This is the repo for the 2022 capstone project
- In the code folder contains the code for this project, which include the "EDA", "eikon", "model", "web-scraping", and "statstics".
There are many aspects that can influence the employees’ emotions during working, such as whether they have good benefits and whether they have friendly working environment. Some companies are willing to invest to their people because they think if their employees have good emotions during workday, they will work more effectively, and finally help the companies make more profits. However, whether this is true or not, we don’t know. This is why I have the motivation question for this project: Do firms who invest in their people have better financial performance than those who don’t? My initial hypothesis is yes for this motivation question. But whether my initial hypothesis is right or not, I need to do more exploration on it.

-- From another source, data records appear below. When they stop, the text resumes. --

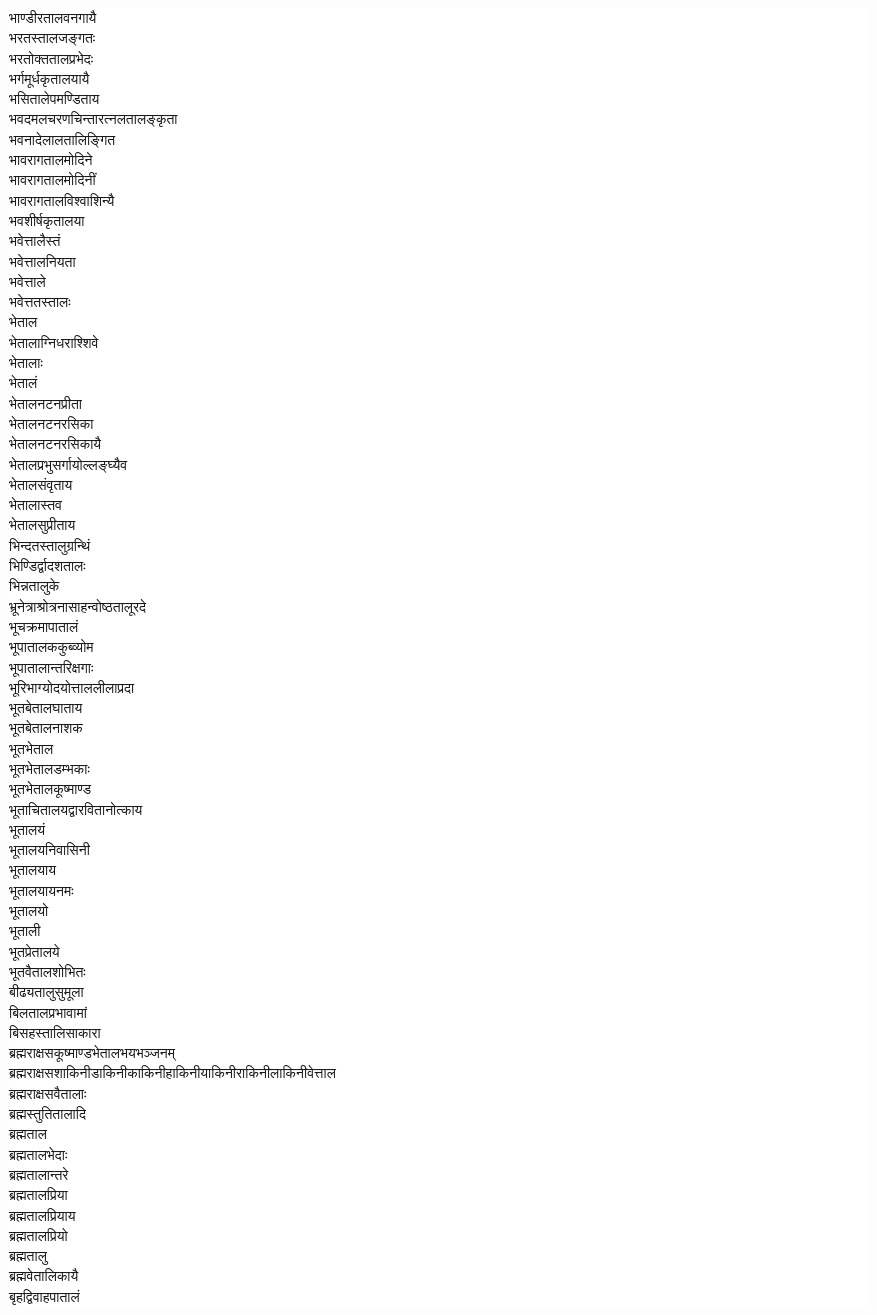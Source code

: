 भाण्डीरतालवनगायै  
भरतस्तालजङ्गतः  
भरतोक्ततालप्रभेदः  
भर्गमूर्धकृतालयायै  
भसितालेपमण्डिताय  
भवदमलचरणचिन्तारत्नलतालङ्कृता  
भवनादेलालतालिङ्गित  
भावरागतालमोदिने  
भावरागतालमोदिनीं  
भावरागतालविश्वाशिन्यै  
भवशीर्षकृतालया  
भवेत्तालैस्तं  
भवेत्तालनियता  
भवेत्ताले  
भवेत्ततस्तालः  
भेताल  
भेतालाग्निधराश्शिवे  
भेतालाः  
भेतालं  
भेतालनटनप्रीता  
भेतालनटनरसिका  
भेतालनटनरसिकायै  
भेतालप्रभुसर्गायोल्लङ्घ्यैव  
भेतालसंवृताय  
भेतालास्तव  
भेतालसुप्रीताय  
भिन्दतस्तालुग्रन्थिं  
भिण्डिर्द्वादशतालः  
भिन्नतालुके  
भ्रूनेत्राश्रोत्रनासाहन्वोष्ठतालूरदे  
भूचक्रमापातालं  
भूपातालककुब्व्योम  
भूपातालान्तरिक्षगाः  
भूरिभाग्योदयोत्ताललीलाप्रदा  
भूतबेतालघाताय  
भूतबेतालनाशक  
भूतभेताल  
भूतभेतालडम्भकाः  
भूतभेतालकूष्माण्ड  
भूताचितालयद्वारवितानोत्काय  
भूतालयं  
भूतालयनिवासिनी  
भूतालयाय  
भूतालयायनमः  
भूतालयो  
भूताली  
भूतप्रेतालये  
भूतवैतालशोभितः  
बीढ्यतालुसुमूला  
बिलतालप्रभावामां  
बिसहस्तालिसाकारा  
ब्रह्मराक्षसकूष्माण्डभेतालभयभञ्जनम्  
ब्रह्मराक्षसशाकिनीडाकिनीकाकिनीहाकिनीयाकिनीराकिनीलाकिनीवेत्ताल  
ब्रह्मराक्षसवैतालाः  
ब्रह्मस्तुतितालादि  
ब्रह्मताल  
ब्रह्मतालभेदाः  
ब्रह्मतालान्तरे  
ब्रह्मतालप्रिया  
ब्रह्मतालप्रियाय  
ब्रह्मतालप्रियो  
ब्रह्मतालु  
ब्रह्मवेतालिकायै  
बृहद्विवाहपातालं  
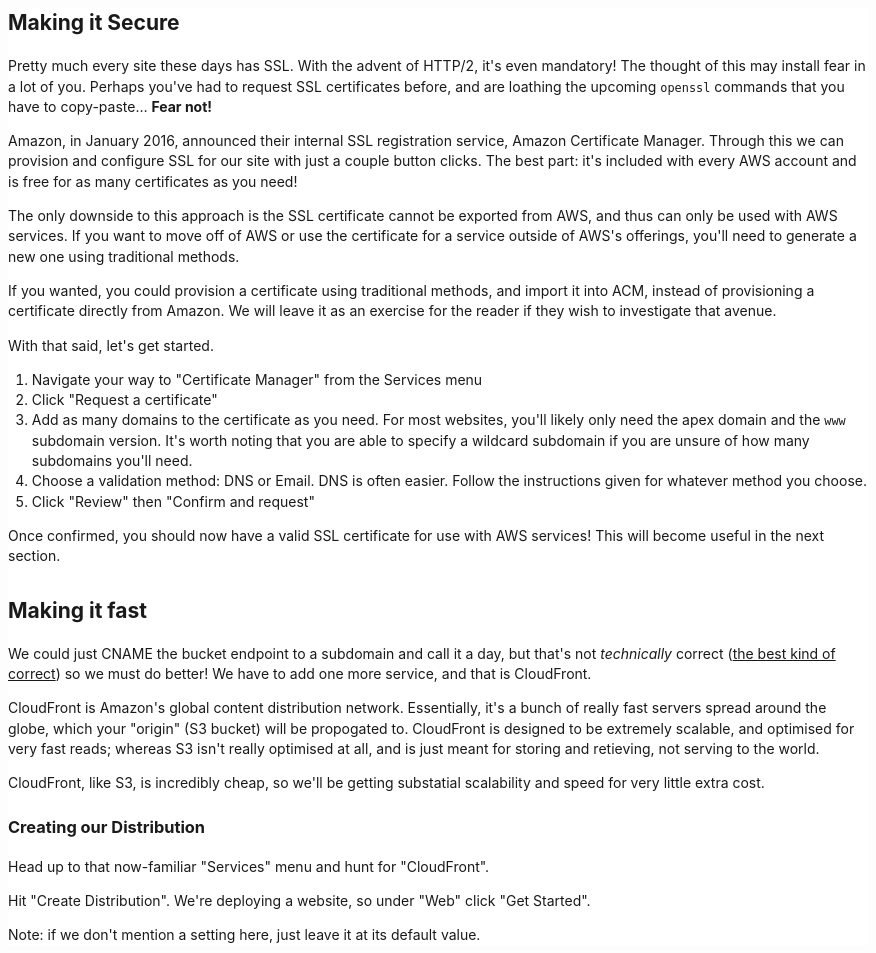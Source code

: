 ## Making it Secure

Pretty much every site these days has SSL. With the advent of HTTP/2, it's even mandatory! The thought of this may install fear in a lot of you. Perhaps you've had to request SSL certificates before, and are loathing the upcoming `openssl` commands that you have to copy-paste&hellip; **Fear not!**

Amazon, in January 2016, announced their internal SSL registration service, Amazon Certificate Manager. Through this we can provision and configure SSL for our site with just a couple button clicks. The best part: it's included with every AWS account and is free for as many certificates as you need!

The only downside to this approach is the SSL certificate cannot be exported from AWS, and thus can only be used with AWS services. If you want to move off of AWS or use the certificate for a service outside of AWS's offerings, you'll need to generate a new one using traditional methods.

If you wanted, you could provision a certificate using traditional methods, and import it into ACM, instead of provisioning a certificate directly from Amazon. We will leave it as an exercise for the reader if they wish to investigate that avenue.

With that said, let's get started.

1. Navigate your way to "Certificate Manager" from the Services menu
2. Click "Request a certificate"
3. Add as many domains to the certificate as you need. For most websites, you'll likely only need the apex domain and the `www` subdomain version. It's worth noting that you are able to specify a wildcard subdomain if you are unsure of how many subdomains you'll need.
4. Choose a validation method: DNS or Email. DNS is often easier. Follow the
   instructions given for whatever method you choose.
5. Click "Review" then "Confirm and request"

Once confirmed, you should now have a valid SSL certificate for use with AWS services! This will become useful in the next section.

## Making it fast

We could just CNAME the bucket endpoint to a subdomain and call it a day, but that's not _technically_ correct ([the best kind of correct](https://www.youtube.com/watch?v=hou0lU8WMgo)) so we must do better! We have to add one more service, and that is CloudFront.

CloudFront is Amazon's global content distribution network. Essentially, it's a bunch of really fast servers spread around the globe, which your "origin" (S3 bucket) will be propogated to. CloudFront is designed to be extremely scalable, and optimised for very fast reads; whereas S3 isn't really optimised at all, and is just meant for storing and retieving, not serving to the world.

CloudFront, like S3, is incredibly cheap, so we'll be getting substatial scalability and speed for very little extra cost.

### Creating our Distribution

Head up to that now-familiar "Services" menu and hunt for "CloudFront".

Hit "Create Distribution". We're deploying a website, so under "Web" click "Get Started".

Note: if we don't mention a setting here, just leave it at its default value.
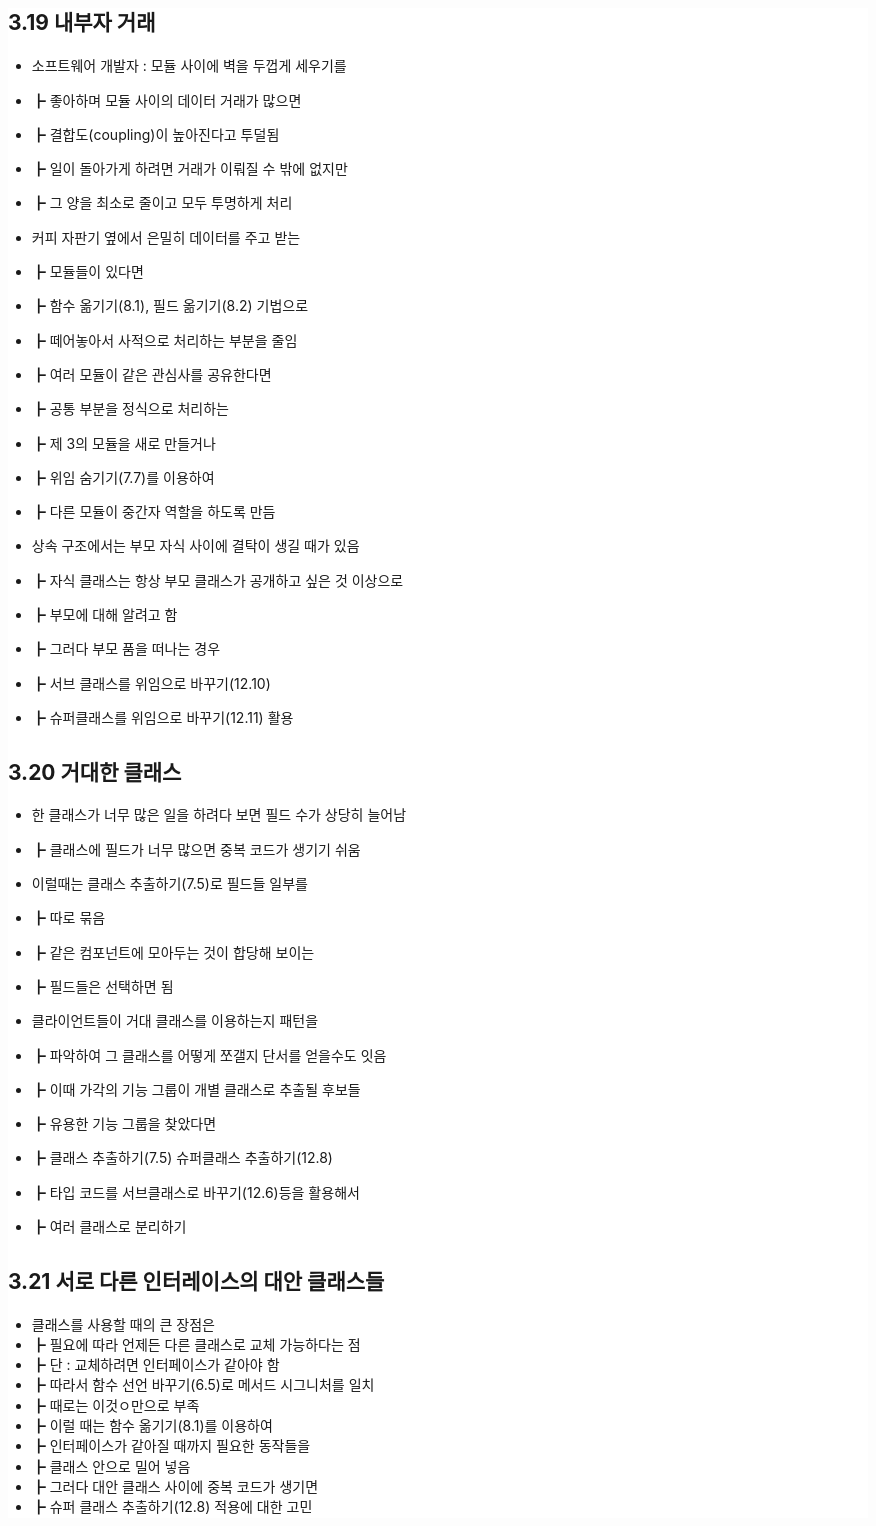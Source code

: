 ## 3.19 내부자 거래

- 소프트웨어 개발자 : 모듈 사이에 벽을 두껍게 세우기를
- ┣ 좋아하며 모듈 사이의 데이터 거래가 많으면
- ┣ 결합도(coupling)이 높아진다고 투덜됨
- ┣ 일이 돌아가게 하려면 거래가 이뤄질 수 밖에 없지만
- ┣ 그 양을 최소로 줄이고 모두 투명하게 처리

- 커피 자판기 옆에서 은밀히 데이터를 주고 받는
- ┣ 모듈들이 있다면
- ┣ 함수 옮기기(8.1), 필드 옮기기(8.2) 기법으로
- ┣ 떼어놓아서 사적으로 처리하는 부분을 줄임
- ┣ 여러 모듈이 같은 관심사를 공유한다면
- ┣ 공통 부분을 정식으로 처리하는
- ┣ 제 3의 모듈을 새로 만들거나
- ┣ 위임 숨기기(7.7)를 이용하여
- ┣ 다른 모듈이 중간자 역할을 하도록 만듬

- 상속 구조에서는 부모 자식 사이에 결탁이 생길 때가 있음
- ┣ 자식 클래스는 항상 부모 클래스가 공개하고 싶은 것 이상으로
- ┣ 부모에 대해 알려고 함
- ┣ 그러다 부모 품을 떠나는 경우
- ┣ 서브 클래스를 위임으로 바꾸기(12.10)
- ┣ 슈퍼클래스를 위임으로 바꾸기(12.11) 활용

## 3.20 거대한 클래스

- 한 클래스가 너무 많은 일을 하려다 보면 필드 수가 상당히 늘어남
- ┣ 클래스에 필드가 너무 많으면 중복 코드가 생기기 쉬움

- 이럴때는 클래스 추출하기(7.5)로 필드들 일부를
- ┣ 따로 묶음
- ┣ 같은 컴포넌트에 모아두는 것이 합당해 보이는
- ┣ 필드들은 선택하면 됨
- 클라이언트들이 거대 클래스를 이용하는지 패턴을
- ┣ 파악하여 그 클래스를 어떻게 쪼갤지 단서를 얻을수도 잇음
- ┣ 이때 가각의 기능 그룹이 개별 클래스로 추출될 후보들
- ┣ 유용한 기능 그룹을 찾았다면
- ┣ 클래스 추출하기(7.5) 슈퍼클래스 추출하기(12.8)
- ┣ 타입 코드를 서브클래스로 바꾸기(12.6)등을 활용해서
- ┣ 여러 클래스로 분리하기

## 3.21 서로 다른 인터레이스의 대안 클래스들

- 클래스를 사용할 때의 큰 장점은
- ┣ 필요에 따라 언제든 다른 클래스로 교체 가능하다는 점
- ┣ 단 : 교체하려면 인터페이스가 같아야 함
- ┣ 따라서 함수 선언 바꾸기(6.5)로 메서드 시그니처를 일치
- ┣ 때로는 이것ㅇ만으로 부족
- ┣ 이럴 때는 함수 옮기기(8.1)를 이용하여
- ┣ 인터페이스가 같아질 때까지 필요한 동작들을
- ┣ 클래스 안으로 밀어 넣음
- ┣ 그러다 대안 클래스 사이에 중복 코드가 생기면
- ┣ 슈퍼 클래스 추출하기(12.8) 적용에 대한 고민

All the code are in the code folder:
00_search_company_url.py: get the company in the searching page of Indeed
01_get_company_url.py: get the companies' main page in the Indeed
02_get_indeed_company_data.py: get the companies' detail data
03_get_indeed_review.py: scrape the reviews
04_get_grade.py: get the grade of every company
05_get_finacial_data.ipynb: get the data from refinitive
10_get_heatmap.ipynb: data cleaning and 2 heatmap, which are group by season and group by year
20_zero-shot classification.ipynb: the zero shot classification model
21_sentiment_analysis.ipynb: the sentiment analysis model
22_combine_zero_shot.ipynb: combine the different chunk of zero-shot result together
30_cross-section-ana.ipynb get the cross-section-analysis result and calculate the p-vale
The result are in the "documnet/Yuechen Yang Oral-slide.pdf"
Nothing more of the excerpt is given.